INPUT START

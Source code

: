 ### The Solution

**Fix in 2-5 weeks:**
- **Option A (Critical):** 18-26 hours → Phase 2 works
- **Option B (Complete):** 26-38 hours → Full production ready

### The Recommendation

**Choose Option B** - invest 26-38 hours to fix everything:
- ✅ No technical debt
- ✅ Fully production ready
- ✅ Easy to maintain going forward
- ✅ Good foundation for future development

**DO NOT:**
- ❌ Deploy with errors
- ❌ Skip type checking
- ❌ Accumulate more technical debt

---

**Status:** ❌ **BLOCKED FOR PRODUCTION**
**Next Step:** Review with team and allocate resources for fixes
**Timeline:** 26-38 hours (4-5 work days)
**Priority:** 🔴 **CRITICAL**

INPUT END

**EXERCISE OBJECTIVE:** The response has to match the data exactly, line for line.

**ANSWER TO THIS PROBLEM:**
Source code

: ### The Solution

**Fix in 2-5 weeks:**
- **Option A (Critical):** 18-26 hours → Phase 2 works
- **Option B (Complete):** 26-38 hours → Full production ready

### The Recommendation

**Choose Option B** - invest 26-38 hours to fix everything:
- ✅ No technical debt
- ✅ Fully production ready
- ✅ Easy to maintain going forward
- ✅ Good foundation for future development

**DO NOT:**
- ❌ Deploy with errors
- ❌ Skip type checking
- ❌ Accumulate more technical debt

---

**Status:** ❌ **BLOCKED FOR PRODUCTION**
**Next Step:** Review with team and allocate resources for fixes
**Timeline:** 26-38 hours (4-5 work days)
**Priority:** 🔴 **CRITICAL**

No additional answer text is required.